**EXTRACTED DATA:**
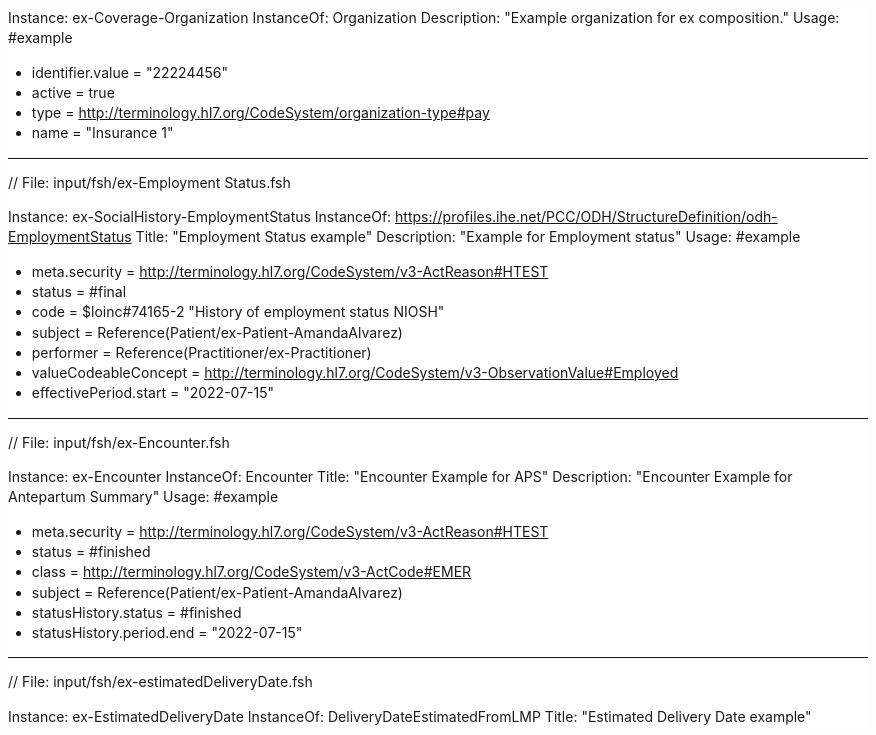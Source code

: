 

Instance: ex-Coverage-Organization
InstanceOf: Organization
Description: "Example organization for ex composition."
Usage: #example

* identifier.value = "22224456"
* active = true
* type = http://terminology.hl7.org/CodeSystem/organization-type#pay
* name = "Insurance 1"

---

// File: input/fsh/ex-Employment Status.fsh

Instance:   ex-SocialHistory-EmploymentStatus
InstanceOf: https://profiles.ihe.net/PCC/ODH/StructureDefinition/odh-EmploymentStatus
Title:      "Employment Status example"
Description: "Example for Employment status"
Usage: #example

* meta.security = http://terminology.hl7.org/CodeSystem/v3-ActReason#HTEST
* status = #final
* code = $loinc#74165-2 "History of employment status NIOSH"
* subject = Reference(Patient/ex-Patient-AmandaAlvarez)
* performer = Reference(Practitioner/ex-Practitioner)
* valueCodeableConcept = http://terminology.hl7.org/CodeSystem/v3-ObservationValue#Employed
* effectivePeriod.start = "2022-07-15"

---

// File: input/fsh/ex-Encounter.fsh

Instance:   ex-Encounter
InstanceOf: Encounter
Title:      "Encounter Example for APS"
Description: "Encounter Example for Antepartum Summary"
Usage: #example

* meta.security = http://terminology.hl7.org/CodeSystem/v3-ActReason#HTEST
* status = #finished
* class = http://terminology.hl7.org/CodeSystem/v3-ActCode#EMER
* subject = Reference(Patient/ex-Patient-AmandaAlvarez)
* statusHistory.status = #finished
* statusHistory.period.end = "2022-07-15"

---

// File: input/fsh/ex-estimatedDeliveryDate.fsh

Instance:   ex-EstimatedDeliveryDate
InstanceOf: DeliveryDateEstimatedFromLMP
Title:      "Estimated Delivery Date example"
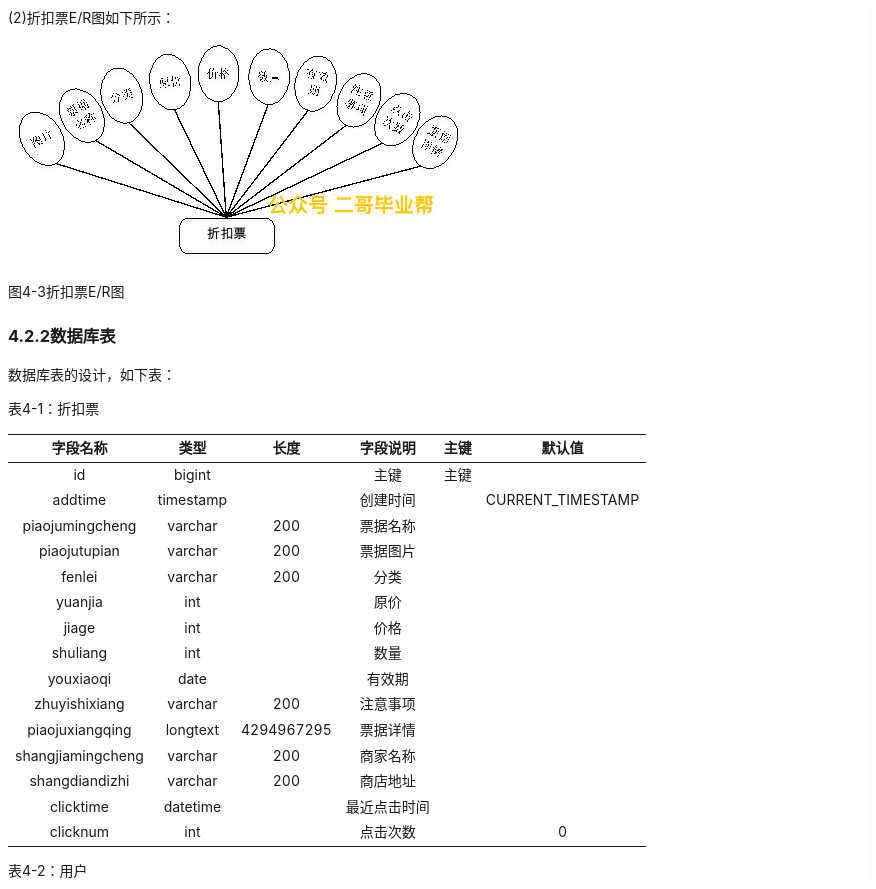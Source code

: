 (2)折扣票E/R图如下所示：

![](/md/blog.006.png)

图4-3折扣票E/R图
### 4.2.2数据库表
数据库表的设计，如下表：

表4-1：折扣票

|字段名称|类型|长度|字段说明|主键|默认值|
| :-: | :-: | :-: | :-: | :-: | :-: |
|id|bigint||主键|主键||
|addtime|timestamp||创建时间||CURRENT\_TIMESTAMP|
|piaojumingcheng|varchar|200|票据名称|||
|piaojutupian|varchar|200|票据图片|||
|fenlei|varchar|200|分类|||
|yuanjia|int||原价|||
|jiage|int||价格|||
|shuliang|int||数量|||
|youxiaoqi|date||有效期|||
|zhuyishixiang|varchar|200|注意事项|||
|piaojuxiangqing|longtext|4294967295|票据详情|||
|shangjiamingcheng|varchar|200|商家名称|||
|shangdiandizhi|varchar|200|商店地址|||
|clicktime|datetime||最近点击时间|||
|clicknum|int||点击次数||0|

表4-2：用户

**ACTION ITEM:**
Each line in which the string "EmploymentStatus" is found must be copied from the data.

**SOLUTION FOR THIS TASK:**
Instance:   ex-SocialHistory-EmploymentStatus
InstanceOf: https://profiles.ihe.net/PCC/ODH/StructureDefinition/odh-EmploymentStatus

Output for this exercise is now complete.